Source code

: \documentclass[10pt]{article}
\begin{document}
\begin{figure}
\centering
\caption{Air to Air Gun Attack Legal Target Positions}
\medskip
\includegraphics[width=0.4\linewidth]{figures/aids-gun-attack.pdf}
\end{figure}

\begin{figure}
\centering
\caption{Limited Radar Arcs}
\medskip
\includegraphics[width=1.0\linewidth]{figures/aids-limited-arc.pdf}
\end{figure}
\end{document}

__________________________________________________

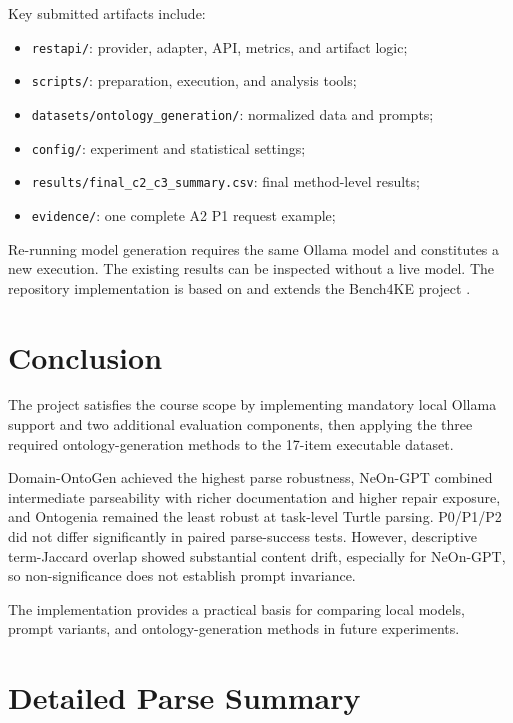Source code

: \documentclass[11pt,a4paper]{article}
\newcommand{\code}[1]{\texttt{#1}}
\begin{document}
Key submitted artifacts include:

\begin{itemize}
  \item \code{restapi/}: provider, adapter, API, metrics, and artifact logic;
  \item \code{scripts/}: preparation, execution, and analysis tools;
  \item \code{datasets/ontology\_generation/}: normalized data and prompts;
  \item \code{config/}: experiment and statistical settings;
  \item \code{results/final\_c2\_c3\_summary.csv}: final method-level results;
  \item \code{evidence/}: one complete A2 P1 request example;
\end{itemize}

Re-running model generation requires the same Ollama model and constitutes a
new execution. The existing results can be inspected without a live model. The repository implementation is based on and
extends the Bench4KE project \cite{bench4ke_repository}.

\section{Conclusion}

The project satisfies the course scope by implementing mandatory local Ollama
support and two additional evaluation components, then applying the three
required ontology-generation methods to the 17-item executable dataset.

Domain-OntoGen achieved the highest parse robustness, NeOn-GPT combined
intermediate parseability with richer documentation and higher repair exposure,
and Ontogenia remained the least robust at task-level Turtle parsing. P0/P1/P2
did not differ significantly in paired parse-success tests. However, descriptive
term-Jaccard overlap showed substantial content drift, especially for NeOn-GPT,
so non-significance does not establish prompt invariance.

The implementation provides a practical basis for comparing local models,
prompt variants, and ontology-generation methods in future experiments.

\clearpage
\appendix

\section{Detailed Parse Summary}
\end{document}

__________________________________________________

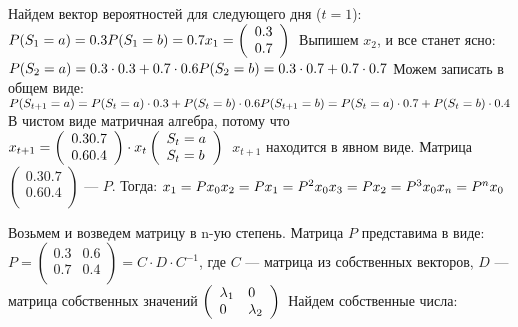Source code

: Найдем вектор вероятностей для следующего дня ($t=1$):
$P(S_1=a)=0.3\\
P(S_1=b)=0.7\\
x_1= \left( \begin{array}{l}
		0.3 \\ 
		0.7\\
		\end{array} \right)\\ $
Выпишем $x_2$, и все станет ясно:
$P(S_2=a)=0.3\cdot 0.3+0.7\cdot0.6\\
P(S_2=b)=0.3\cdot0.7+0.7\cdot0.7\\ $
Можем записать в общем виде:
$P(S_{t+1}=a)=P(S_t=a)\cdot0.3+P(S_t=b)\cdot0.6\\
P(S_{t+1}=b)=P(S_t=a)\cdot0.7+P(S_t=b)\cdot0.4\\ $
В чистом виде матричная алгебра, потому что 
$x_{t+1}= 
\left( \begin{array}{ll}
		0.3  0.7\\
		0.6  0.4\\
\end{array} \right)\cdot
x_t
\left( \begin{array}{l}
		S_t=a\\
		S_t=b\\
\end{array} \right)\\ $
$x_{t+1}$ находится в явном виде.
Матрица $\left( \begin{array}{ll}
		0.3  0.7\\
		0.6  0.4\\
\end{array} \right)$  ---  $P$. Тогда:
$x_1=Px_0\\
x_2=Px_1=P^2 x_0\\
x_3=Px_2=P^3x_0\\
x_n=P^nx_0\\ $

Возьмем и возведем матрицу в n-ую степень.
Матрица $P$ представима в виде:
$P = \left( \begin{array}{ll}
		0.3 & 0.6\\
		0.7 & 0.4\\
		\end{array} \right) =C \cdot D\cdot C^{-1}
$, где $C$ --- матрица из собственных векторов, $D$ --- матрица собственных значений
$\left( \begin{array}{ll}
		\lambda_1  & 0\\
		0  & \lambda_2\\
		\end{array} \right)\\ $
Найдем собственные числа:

__________________________________________________

## Task to carry out
Pull every line containing "linewidth" out of the material and copy it.

## Answer below
\includegraphics[width=0.4\linewidth]{figures/aids-gun-attack.pdf}
\includegraphics[width=1.0\linewidth]{figures/aids-limited-arc.pdf}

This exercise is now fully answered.